[Saved data entries]
▼

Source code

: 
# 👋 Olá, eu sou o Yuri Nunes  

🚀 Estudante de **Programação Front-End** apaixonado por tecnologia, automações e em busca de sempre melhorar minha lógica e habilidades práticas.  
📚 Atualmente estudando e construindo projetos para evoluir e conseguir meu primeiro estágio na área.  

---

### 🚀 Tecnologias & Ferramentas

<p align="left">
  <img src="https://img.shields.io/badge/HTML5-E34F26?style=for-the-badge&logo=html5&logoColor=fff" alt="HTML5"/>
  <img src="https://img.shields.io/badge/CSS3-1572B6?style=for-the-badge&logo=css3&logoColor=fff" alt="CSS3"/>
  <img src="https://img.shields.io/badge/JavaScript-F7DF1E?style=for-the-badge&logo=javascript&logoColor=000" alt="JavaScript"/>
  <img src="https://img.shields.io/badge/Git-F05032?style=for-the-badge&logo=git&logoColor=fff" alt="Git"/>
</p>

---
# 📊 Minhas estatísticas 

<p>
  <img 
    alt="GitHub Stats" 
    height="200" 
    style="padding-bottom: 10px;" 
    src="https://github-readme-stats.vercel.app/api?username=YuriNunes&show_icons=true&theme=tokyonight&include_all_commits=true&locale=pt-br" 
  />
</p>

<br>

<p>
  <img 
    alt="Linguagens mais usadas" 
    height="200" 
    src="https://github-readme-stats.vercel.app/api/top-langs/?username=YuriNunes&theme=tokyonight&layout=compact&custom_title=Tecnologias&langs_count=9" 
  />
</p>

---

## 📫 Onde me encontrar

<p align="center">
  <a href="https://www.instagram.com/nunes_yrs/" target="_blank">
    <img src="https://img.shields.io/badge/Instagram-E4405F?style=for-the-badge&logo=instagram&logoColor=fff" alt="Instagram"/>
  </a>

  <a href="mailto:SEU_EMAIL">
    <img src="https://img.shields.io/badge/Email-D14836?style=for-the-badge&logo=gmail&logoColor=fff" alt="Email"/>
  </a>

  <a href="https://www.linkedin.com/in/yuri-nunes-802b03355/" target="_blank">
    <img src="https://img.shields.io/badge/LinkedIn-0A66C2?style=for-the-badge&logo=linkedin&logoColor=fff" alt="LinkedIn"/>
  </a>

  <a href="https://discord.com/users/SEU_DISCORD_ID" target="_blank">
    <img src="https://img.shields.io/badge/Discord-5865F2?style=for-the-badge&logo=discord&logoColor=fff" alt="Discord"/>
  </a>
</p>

▲
▼

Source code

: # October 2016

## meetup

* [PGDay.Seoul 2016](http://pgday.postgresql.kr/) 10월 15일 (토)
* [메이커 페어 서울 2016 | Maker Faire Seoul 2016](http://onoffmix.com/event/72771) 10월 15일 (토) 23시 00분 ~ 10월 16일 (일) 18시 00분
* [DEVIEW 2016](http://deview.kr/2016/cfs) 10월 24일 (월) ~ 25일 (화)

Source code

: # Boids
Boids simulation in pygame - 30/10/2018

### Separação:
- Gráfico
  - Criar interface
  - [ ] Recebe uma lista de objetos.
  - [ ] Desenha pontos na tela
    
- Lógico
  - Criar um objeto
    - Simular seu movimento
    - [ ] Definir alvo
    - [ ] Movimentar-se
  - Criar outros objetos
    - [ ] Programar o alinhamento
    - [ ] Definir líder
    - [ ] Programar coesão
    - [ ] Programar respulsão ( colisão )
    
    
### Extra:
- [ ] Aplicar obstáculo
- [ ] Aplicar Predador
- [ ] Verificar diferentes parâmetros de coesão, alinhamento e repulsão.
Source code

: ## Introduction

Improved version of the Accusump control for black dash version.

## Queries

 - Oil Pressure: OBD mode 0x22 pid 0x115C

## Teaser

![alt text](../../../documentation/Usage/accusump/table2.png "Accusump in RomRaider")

▲

Identify each line in the entries with the word "linkedin" and copy it.

→ **Answer to the problem**
  <a href="https://www.linkedin.com/in/yuri-nunes-802b03355/" target="_blank">
    <img src="https://img.shields.io/badge/LinkedIn-0A66C2?style=for-the-badge&logo=linkedin&logoColor=fff" alt="LinkedIn"/>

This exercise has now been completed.